TASK DATA:
::::::

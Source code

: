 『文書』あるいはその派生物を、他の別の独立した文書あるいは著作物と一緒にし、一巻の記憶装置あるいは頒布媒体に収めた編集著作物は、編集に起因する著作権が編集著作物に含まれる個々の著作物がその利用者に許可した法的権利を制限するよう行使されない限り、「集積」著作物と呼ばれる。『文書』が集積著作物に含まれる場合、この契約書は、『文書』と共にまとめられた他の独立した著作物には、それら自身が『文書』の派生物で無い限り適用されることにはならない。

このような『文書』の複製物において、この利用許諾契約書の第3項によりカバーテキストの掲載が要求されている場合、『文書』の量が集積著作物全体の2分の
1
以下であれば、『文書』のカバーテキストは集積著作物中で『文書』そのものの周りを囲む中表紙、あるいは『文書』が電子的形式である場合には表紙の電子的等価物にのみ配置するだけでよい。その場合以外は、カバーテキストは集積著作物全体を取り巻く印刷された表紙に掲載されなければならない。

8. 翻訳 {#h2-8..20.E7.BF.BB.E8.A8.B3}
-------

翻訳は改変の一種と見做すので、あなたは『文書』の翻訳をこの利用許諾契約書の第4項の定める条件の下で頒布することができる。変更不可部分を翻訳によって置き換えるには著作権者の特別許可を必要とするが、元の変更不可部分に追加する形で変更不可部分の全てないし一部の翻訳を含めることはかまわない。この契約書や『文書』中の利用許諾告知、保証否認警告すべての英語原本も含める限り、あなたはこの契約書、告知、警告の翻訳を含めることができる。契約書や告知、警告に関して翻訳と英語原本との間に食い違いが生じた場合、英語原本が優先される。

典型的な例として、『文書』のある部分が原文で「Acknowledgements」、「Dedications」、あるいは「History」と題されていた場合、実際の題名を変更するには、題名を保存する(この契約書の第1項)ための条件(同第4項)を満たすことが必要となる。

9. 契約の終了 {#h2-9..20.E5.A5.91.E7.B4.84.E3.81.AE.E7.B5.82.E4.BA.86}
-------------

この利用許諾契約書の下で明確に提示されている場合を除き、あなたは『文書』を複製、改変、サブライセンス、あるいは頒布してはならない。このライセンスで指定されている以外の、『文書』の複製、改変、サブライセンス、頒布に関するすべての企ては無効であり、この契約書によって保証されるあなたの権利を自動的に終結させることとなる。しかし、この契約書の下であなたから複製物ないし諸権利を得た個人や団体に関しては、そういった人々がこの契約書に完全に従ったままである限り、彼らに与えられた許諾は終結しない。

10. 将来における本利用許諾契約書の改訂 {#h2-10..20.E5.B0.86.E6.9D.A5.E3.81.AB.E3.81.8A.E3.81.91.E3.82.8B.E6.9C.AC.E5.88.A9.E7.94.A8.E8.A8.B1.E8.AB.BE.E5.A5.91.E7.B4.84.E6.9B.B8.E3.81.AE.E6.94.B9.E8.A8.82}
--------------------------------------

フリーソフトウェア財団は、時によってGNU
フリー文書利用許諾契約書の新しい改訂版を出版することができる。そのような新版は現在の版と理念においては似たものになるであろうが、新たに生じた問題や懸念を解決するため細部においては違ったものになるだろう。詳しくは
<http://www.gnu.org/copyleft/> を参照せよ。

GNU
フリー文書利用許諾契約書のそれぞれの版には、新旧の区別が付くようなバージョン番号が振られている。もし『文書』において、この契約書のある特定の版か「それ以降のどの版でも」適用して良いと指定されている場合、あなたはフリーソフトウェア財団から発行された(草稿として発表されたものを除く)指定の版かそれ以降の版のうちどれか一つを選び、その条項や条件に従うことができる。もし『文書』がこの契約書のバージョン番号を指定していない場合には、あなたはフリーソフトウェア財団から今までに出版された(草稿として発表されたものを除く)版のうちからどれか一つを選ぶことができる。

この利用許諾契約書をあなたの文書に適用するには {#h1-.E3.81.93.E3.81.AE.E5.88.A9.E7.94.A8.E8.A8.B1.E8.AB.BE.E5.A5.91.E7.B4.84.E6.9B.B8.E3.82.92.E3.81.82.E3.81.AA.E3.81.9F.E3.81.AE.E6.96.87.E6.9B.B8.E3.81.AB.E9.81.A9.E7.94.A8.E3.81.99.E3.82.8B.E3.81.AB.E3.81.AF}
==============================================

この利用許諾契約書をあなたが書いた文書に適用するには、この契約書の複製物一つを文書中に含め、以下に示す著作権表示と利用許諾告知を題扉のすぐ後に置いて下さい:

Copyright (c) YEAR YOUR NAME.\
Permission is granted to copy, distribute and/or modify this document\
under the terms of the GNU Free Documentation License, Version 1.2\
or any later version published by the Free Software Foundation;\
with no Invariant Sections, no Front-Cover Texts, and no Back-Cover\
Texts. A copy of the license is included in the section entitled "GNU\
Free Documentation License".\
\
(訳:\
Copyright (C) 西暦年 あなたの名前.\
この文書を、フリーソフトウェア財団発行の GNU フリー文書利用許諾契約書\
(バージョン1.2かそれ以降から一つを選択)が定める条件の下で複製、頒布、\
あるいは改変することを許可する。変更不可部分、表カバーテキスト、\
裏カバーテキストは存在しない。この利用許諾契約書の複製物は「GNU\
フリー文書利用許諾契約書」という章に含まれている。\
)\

::::::

Copy the full listing word for word.

Source code

: 『文書』あるいはその派生物を、他の別の独立した文書あるいは著作物と一緒にし、一巻の記憶装置あるいは頒布媒体に収めた編集著作物は、編集に起因する著作権が編集著作物に含まれる個々の著作物がその利用者に許可した法的権利を制限するよう行使されない限り、「集積」著作物と呼ばれる。『文書』が集積著作物に含まれる場合、この契約書は、『文書』と共にまとめられた他の独立した著作物には、それら自身が『文書』の派生物で無い限り適用されることにはならない。

このような『文書』の複製物において、この利用許諾契約書の第3項によりカバーテキストの掲載が要求されている場合、『文書』の量が集積著作物全体の2分の
1
以下であれば、『文書』のカバーテキストは集積著作物中で『文書』そのものの周りを囲む中表紙、あるいは『文書』が電子的形式である場合には表紙の電子的等価物にのみ配置するだけでよい。その場合以外は、カバーテキストは集積著作物全体を取り巻く印刷された表紙に掲載されなければならない。

8. 翻訳 {#h2-8..20.E7.BF.BB.E8.A8.B3}
-------

翻訳は改変の一種と見做すので、あなたは『文書』の翻訳をこの利用許諾契約書の第4項の定める条件の下で頒布することができる。変更不可部分を翻訳によって置き換えるには著作権者の特別許可を必要とするが、元の変更不可部分に追加する形で変更不可部分の全てないし一部の翻訳を含めることはかまわない。この契約書や『文書』中の利用許諾告知、保証否認警告すべての英語原本も含める限り、あなたはこの契約書、告知、警告の翻訳を含めることができる。契約書や告知、警告に関して翻訳と英語原本との間に食い違いが生じた場合、英語原本が優先される。

典型的な例として、『文書』のある部分が原文で「Acknowledgements」、「Dedications」、あるいは「History」と題されていた場合、実際の題名を変更するには、題名を保存する(この契約書の第1項)ための条件(同第4項)を満たすことが必要となる。

9. 契約の終了 {#h2-9..20.E5.A5.91.E7.B4.84.E3.81.AE.E7.B5.82.E4.BA.86}
-------------

この利用許諾契約書の下で明確に提示されている場合を除き、あなたは『文書』を複製、改変、サブライセンス、あるいは頒布してはならない。このライセンスで指定されている以外の、『文書』の複製、改変、サブライセンス、頒布に関するすべての企ては無効であり、この契約書によって保証されるあなたの権利を自動的に終結させることとなる。しかし、この契約書の下であなたから複製物ないし諸権利を得た個人や団体に関しては、そういった人々がこの契約書に完全に従ったままである限り、彼らに与えられた許諾は終結しない。

10. 将来における本利用許諾契約書の改訂 {#h2-10..20.E5.B0.86.E6.9D.A5.E3.81.AB.E3.81.8A.E3.81.91.E3.82.8B.E6.9C.AC.E5.88.A9.E7.94.A8.E8.A8.B1.E8.AB.BE.E5.A5.91.E7.B4.84.E6.9B.B8.E3.81.AE.E6.94.B9.E8.A8.82}
--------------------------------------

フリーソフトウェア財団は、時によってGNU
フリー文書利用許諾契約書の新しい改訂版を出版することができる。そのような新版は現在の版と理念においては似たものになるであろうが、新たに生じた問題や懸念を解決するため細部においては違ったものになるだろう。詳しくは
<http://www.gnu.org/copyleft/> を参照せよ。

GNU
フリー文書利用許諾契約書のそれぞれの版には、新旧の区別が付くようなバージョン番号が振られている。もし『文書』において、この契約書のある特定の版か「それ以降のどの版でも」適用して良いと指定されている場合、あなたはフリーソフトウェア財団から発行された(草稿として発表されたものを除く)指定の版かそれ以降の版のうちどれか一つを選び、その条項や条件に従うことができる。もし『文書』がこの契約書のバージョン番号を指定していない場合には、あなたはフリーソフトウェア財団から今までに出版された(草稿として発表されたものを除く)版のうちからどれか一つを選ぶことができる。

この利用許諾契約書をあなたの文書に適用するには {#h1-.E3.81.93.E3.81.AE.E5.88.A9.E7.94.A8.E8.A8.B1.E8.AB.BE.E5.A5.91.E7.B4.84.E6.9B.B8.E3.82.92.E3.81.82.E3.81.AA.E3.81.9F.E3.81.AE.E6.96.87.E6.9B.B8.E3.81.AB.E9.81.A9.E7.94.A8.E3.81.99.E3.82.8B.E3.81.AB.E3.81.AF}
==============================================

この利用許諾契約書をあなたが書いた文書に適用するには、この契約書の複製物一つを文書中に含め、以下に示す著作権表示と利用許諾告知を題扉のすぐ後に置いて下さい:

Copyright (c) YEAR YOUR NAME.\
Permission is granted to copy, distribute and/or modify this document\
under the terms of the GNU Free Documentation License, Version 1.2\
or any later version published by the Free Software Foundation;\
with no Invariant Sections, no Front-Cover Texts, and no Back-Cover\
Texts. A copy of the license is included in the section entitled "GNU\
Free Documentation License".\
\
(訳:\
Copyright (C) 西暦年 あなたの名前.\
この文書を、フリーソフトウェア財団発行の GNU フリー文書利用許諾契約書\
(バージョン1.2かそれ以降から一つを選択)が定める条件の下で複製、頒布、\
あるいは改変することを許可する。変更不可部分、表カバーテキスト、\
裏カバーテキストは存在しない。この利用許諾契約書の複製物は「GNU\
フリー文書利用許諾契約書」という章に含まれている。\
)\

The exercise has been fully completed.